Mais quel zèle indiscret, quel aveugle entreprise
Arme aujourd’hui ton bras en faveur d’une église ?
Où vas-tu, cher époux ? est-ce que tu me fuis ?
As-tu donc oublié tant de si douces nuits ?
Quoi ! d’un œil sans pitié vois-tu couler mes larmes ?
Au nom de nos baisers jadis si pleins de charmes,
Si mon cœur, de tout temps facile à tes désirs,
N’a jamais d’un moment différé tes plaisirs ;
Si, pour te prodiguer mes plus tendres caresses,
Je n’ai point exigé ni sermens, ni promesses,
Si toi seul à mon lit enfin eus toujours part,
Diffère au moins d’un jour ce funeste départ. »
DiEn achevant ces mots, cette amante enflammée
Sur un placet[1] voisin tombe demi-pâmée.

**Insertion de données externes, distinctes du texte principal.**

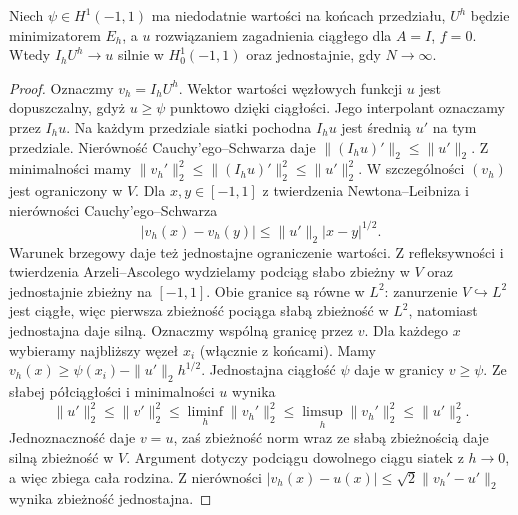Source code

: \begin{twierdzenie}
\label{thm:pde29-discrete-convergence}
Niech $\psi\in H^1(-1,1)$ ma niedodatnie
wartości na końcach przedziału, $U^h$ będzie
minimizatorem $E_h$, a $u$ rozwiązaniem
zagadnienia ciągłego dla $A=I$, $f=0$.
Wtedy $I_hU^h\to u$ silnie w $H_0^1(-1,1)$
oraz jednostajnie, gdy $N\to\infty$.
\end{twierdzenie}
\begin{proof}
Oznaczmy $v_h=I_hU^h$. Wektor wartości węzłowych
funkcji $u$ jest dopuszczalny, gdyż $u\ge\psi$
punktowo dzięki ciągłości. Jego interpolant
oznaczamy przez $I_hu$.
Na każdym przedziale siatki pochodna $I_hu$
jest średnią $u'$ na tym przedziale.
Nierówność Cauchy'ego--Schwarza daje
$\|(I_hu)'\|_2\le\|u'\|_2$.
Z minimalności mamy
$\|v_h'\|_2^2\le\|(I_hu)'\|_2^2\le\|u'\|_2^2$.
W szczególności $(v_h)$ jest ograniczony w $V$.
Dla $x,y\in[-1,1]$ z twierdzenia Newtona--Leibniza
i nierówności Cauchy'ego--Schwarza
\[
 |v_h(x)-v_h(y)|\le \|u'\|_2|x-y|^{1/2}.
\]
Warunek brzegowy daje też jednostajne ograniczenie
wartości. Z refleksywności i twierdzenia
Arzeli--Ascolego wydzielamy podciąg słabo zbieżny
w $V$ oraz jednostajnie zbieżny na $[-1,1]$.
Obie granice są równe w $L^2$: zanurzenie
$V\hookrightarrow L^2$ jest ciągłe, więc
pierwsza zbieżność pociąga słabą zbieżność
w $L^2$, natomiast jednostajna daje silną.
Oznaczmy wspólną granicę przez $v$.
Dla każdego $x$ wybieramy najbliższy węzeł $x_i$
(włącznie z końcami). Mamy
$v_h(x)\ge\psi(x_i)-\|u'\|_2 h^{1/2}$.
Jednostajna ciągłość $\psi$ daje w granicy $v\ge\psi$.
Ze słabej półciągłości i minimalności $u$ wynika
\[
 \|u'\|_2^2\le\|v'\|_2^2\le
 \liminf_h\|v_h'\|_2^2\le
 \limsup_h\|v_h'\|_2^2\le\|u'\|_2^2.
\]
Jednoznaczność daje $v=u$, zaś zbieżność norm
wraz ze słabą zbieżnością daje silną zbieżność
w $V$. Argument dotyczy podciągu dowolnego ciągu
siatek z $h\to0$, a więc zbiega cała rodzina.
Z nierówności $|v_h(x)-u(x)|\le
\sqrt2\|v_h'-u'\|_2$ wynika zbieżność jednostajna.
\end{proof}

Son époux s’en émeut, et son cœur éperdu
Entre deux passions demeure suspendu ;
Mais enfin rappelant son audace première :
« Ma femme, lui dit-il d’une voix douce et fière,
Je ne veux point nier les solides bienfaits
Dont ton amour prodigue a comblé mes souhaits ;
Et le Rhin de ses flots ira grossir la Loire
Avant que tes faveurs sortent de ma mémoire.
Mais ne présume pas qu’en te donnant ma foi
L’hymen m’ait pour jamais asservi sous ta loi.
Si le ciel en mes mains eut mis ma destinée,
Nous aurions fui tous deux le joug de l’hyménée,
Et, sans nous opposer ces devoirs prétendus,
Nous goûterions encor des plaisirs défendus.
Cesse donc à mes yeux d’étaler un vain titre :

  1. Placet, sorte de siège qui n’a ni dos ni bras ; espèce de tabouret fort bas. Autant valait tomber par terre.